Saved entries:
..........

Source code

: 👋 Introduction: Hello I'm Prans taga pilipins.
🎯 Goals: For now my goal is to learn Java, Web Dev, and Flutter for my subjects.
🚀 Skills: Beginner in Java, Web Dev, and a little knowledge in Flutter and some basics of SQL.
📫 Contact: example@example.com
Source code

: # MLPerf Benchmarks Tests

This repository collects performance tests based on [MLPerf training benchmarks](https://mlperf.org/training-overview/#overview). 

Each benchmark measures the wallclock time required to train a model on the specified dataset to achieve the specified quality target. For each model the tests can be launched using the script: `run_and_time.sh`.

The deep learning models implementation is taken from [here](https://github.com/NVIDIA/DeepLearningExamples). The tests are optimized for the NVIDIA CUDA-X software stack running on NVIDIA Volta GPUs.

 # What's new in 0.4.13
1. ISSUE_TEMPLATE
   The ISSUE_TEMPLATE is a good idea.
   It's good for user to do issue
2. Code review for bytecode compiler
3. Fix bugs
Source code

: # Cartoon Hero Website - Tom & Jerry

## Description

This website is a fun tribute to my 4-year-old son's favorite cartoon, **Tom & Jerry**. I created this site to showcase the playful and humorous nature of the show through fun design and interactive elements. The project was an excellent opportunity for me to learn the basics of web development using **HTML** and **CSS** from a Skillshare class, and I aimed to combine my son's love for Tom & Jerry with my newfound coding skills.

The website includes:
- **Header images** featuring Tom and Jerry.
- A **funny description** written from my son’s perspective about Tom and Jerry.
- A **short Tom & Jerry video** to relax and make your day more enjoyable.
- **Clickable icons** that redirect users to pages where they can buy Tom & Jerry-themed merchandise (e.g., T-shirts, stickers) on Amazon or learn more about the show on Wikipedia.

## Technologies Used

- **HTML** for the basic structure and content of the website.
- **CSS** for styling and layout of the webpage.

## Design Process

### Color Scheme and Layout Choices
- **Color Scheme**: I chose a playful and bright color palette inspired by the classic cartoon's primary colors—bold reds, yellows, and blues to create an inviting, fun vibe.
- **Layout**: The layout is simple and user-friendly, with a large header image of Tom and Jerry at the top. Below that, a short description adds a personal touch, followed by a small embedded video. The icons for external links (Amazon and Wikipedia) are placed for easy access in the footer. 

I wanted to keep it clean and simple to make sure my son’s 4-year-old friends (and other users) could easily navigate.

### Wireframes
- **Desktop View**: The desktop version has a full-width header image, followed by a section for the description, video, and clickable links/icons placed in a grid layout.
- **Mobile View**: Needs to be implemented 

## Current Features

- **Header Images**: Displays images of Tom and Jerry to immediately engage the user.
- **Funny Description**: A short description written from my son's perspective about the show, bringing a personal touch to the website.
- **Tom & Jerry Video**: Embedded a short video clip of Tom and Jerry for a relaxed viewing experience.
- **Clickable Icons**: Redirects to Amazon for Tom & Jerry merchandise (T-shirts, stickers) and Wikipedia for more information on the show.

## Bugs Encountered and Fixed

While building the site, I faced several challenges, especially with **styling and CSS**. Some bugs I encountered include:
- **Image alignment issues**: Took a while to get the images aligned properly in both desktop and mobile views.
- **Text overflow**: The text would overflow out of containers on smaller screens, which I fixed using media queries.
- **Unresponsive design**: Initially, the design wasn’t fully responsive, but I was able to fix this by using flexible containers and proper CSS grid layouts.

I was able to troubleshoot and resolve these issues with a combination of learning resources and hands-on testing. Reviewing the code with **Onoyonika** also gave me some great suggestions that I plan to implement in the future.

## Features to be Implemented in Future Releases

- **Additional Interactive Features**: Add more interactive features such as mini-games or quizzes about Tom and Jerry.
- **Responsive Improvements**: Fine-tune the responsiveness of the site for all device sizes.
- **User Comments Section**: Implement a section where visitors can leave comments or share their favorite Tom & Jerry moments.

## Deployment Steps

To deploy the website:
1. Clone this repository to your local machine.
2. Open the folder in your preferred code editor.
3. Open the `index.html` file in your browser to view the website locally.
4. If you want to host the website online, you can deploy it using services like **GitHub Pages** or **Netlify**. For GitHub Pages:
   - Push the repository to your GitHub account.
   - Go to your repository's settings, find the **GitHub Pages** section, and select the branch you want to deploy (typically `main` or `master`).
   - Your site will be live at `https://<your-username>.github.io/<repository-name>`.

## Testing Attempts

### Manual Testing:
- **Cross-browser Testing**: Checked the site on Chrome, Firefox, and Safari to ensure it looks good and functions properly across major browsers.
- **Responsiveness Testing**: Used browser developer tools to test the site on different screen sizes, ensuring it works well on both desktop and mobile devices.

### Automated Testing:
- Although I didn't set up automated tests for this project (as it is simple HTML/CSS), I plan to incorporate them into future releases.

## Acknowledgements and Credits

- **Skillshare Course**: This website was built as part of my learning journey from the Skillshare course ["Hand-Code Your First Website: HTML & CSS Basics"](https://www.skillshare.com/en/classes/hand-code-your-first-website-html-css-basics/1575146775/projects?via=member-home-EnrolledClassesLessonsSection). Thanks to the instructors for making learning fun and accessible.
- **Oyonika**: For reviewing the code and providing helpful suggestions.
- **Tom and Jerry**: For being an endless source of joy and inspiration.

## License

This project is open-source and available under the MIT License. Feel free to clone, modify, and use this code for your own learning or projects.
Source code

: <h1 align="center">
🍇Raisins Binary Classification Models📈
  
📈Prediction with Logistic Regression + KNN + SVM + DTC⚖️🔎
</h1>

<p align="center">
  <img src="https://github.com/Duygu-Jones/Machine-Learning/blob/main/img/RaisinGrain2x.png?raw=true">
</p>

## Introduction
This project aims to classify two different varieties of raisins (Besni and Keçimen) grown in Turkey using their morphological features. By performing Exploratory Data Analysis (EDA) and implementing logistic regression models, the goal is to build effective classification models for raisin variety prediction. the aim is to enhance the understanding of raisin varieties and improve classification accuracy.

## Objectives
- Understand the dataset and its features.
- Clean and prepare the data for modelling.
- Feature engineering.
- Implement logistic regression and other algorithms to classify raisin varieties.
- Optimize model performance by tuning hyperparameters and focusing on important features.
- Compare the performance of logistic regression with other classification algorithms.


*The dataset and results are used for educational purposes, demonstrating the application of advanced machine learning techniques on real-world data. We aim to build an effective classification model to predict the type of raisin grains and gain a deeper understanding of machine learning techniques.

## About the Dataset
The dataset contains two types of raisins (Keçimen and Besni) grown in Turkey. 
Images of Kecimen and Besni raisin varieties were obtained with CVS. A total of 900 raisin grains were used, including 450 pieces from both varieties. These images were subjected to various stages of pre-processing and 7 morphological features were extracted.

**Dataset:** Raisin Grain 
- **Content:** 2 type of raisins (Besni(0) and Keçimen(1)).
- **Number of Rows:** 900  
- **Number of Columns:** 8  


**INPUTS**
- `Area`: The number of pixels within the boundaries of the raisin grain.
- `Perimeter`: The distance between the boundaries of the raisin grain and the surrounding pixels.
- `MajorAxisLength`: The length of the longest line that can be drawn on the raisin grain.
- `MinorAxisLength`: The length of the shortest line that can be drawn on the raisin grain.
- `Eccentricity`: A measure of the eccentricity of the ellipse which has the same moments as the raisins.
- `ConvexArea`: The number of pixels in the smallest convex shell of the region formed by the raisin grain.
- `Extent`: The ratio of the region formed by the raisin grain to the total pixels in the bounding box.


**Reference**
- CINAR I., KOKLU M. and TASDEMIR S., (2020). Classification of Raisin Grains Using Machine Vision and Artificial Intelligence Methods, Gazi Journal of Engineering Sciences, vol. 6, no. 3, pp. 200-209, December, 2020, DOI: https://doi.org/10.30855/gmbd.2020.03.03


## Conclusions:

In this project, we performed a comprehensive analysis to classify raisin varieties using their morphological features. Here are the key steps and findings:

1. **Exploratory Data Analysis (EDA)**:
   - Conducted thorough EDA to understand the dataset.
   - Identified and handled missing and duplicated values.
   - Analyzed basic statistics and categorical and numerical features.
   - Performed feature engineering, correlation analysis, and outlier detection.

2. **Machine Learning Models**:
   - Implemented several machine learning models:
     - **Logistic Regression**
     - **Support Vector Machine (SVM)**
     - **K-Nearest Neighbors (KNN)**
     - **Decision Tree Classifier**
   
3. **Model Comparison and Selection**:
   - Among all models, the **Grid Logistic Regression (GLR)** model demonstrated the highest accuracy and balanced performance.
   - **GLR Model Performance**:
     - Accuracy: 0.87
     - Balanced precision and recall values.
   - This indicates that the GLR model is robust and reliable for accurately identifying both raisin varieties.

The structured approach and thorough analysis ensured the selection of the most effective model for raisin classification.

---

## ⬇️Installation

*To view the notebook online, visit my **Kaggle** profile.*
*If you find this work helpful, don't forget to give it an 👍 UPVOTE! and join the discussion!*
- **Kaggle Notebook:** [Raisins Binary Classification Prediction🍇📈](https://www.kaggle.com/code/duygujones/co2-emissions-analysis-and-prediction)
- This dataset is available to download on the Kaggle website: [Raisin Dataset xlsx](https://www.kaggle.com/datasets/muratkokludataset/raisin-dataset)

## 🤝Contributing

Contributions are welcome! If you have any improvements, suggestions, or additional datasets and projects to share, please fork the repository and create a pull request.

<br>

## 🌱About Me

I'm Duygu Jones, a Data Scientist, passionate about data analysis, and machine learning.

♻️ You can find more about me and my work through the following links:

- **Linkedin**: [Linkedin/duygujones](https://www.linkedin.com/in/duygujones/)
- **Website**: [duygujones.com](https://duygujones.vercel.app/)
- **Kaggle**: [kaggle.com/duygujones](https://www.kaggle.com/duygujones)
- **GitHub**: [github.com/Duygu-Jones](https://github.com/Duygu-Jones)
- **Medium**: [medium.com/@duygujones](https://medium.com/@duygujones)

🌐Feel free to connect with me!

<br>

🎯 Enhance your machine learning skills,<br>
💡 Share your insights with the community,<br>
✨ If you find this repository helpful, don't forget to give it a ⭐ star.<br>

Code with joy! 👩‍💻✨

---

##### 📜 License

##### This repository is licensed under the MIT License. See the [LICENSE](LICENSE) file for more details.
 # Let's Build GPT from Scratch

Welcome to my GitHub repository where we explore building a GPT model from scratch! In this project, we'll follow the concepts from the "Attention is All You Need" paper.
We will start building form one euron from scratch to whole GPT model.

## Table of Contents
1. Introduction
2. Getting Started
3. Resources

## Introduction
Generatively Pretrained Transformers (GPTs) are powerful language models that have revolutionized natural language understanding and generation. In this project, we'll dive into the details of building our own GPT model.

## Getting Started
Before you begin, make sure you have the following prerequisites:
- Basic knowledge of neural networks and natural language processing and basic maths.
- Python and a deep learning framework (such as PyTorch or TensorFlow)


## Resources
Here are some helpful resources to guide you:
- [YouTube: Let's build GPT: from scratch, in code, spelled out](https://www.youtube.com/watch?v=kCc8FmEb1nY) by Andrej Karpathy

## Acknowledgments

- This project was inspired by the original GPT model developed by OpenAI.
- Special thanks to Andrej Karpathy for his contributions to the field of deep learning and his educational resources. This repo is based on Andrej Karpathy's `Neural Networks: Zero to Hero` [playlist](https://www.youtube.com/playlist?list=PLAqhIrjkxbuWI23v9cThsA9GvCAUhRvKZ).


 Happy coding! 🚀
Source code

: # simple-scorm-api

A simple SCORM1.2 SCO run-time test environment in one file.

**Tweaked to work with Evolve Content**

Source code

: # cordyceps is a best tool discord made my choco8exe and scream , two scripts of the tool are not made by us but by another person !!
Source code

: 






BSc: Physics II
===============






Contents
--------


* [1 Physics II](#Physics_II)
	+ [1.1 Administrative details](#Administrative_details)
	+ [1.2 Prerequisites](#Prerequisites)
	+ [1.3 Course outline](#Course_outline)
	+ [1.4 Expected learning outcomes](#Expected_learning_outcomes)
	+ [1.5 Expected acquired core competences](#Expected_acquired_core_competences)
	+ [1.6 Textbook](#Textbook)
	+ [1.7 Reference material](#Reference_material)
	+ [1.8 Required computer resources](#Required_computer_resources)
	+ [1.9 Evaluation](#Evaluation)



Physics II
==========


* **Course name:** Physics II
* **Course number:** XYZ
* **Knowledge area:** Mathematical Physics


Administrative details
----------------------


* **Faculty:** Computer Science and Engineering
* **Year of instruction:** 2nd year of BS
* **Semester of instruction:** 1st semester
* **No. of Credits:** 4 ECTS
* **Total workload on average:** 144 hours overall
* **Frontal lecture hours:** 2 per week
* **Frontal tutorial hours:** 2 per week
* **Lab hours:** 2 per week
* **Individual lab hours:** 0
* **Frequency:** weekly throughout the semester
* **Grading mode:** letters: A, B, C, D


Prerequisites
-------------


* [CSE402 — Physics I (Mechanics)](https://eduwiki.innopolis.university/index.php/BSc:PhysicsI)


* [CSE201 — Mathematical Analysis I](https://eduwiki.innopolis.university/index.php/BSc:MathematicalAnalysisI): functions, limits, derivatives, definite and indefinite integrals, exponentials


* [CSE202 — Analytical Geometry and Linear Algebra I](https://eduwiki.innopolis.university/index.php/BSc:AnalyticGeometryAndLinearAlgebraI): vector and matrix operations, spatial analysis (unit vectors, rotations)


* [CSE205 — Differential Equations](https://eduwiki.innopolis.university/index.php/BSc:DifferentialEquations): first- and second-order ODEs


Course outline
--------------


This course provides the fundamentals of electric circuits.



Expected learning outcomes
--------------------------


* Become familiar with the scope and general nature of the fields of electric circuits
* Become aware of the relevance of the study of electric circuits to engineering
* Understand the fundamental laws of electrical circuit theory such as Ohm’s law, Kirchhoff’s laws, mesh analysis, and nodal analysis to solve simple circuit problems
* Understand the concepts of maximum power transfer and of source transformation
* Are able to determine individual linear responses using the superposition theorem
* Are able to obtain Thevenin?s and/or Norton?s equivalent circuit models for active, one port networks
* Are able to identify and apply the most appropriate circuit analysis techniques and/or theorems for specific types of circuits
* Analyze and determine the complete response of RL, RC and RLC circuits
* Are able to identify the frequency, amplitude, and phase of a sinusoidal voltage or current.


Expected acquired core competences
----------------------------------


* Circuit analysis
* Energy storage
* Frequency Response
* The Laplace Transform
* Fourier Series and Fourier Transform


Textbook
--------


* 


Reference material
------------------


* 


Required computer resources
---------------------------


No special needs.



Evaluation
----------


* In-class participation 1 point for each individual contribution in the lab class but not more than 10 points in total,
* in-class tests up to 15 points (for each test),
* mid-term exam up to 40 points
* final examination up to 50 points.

..........

EXERCISE INSTRUCTIONS:
Of the entries above, repeat exactly the lines from the line with "## Testing Attempts" through the line with "- Compare the", both of them included.

WRITTEN ANSWER:
## Testing Attempts

### Manual Testing:
- **Cross-browser Testing**: Checked the site on Chrome, Firefox, and Safari to ensure it looks good and functions properly across major browsers.
- **Responsiveness Testing**: Used browser developer tools to test the site on different screen sizes, ensuring it works well on both desktop and mobile devices.

### Automated Testing:
- Although I didn't set up automated tests for this project (as it is simple HTML/CSS), I plan to incorporate them into future releases.

## Acknowledgements and Credits

- **Skillshare Course**: This website was built as part of my learning journey from the Skillshare course ["Hand-Code Your First Website: HTML & CSS Basics"](https://www.skillshare.com/en/classes/hand-code-your-first-website-html-css-basics/1575146775/projects?via=member-home-EnrolledClassesLessonsSection). Thanks to the instructors for making learning fun and accessible.
- **Oyonika**: For reviewing the code and providing helpful suggestions.
- **Tom and Jerry**: For being an endless source of joy and inspiration.

## License

This project is open-source and available under the MIT License. Feel free to clone, modify, and use this code for your own learning or projects.
Source code

: <h1 align="center">
🍇Raisins Binary Classification Models📈
  
📈Prediction with Logistic Regression + KNN + SVM + DTC⚖️🔎
</h1>

<p align="center">
  <img src="https://github.com/Duygu-Jones/Machine-Learning/blob/main/img/RaisinGrain2x.png?raw=true">
</p>

## Introduction
This project aims to classify two different varieties of raisins (Besni and Keçimen) grown in Turkey using their morphological features. By performing Exploratory Data Analysis (EDA) and implementing logistic regression models, the goal is to build effective classification models for raisin variety prediction. the aim is to enhance the understanding of raisin varieties and improve classification accuracy.

## Objectives
- Understand the dataset and its features.
- Clean and prepare the data for modelling.
- Feature engineering.
- Implement logistic regression and other algorithms to classify raisin varieties.
- Optimize model performance by tuning hyperparameters and focusing on important features.
- Compare the performance of logistic regression with other classification algorithms.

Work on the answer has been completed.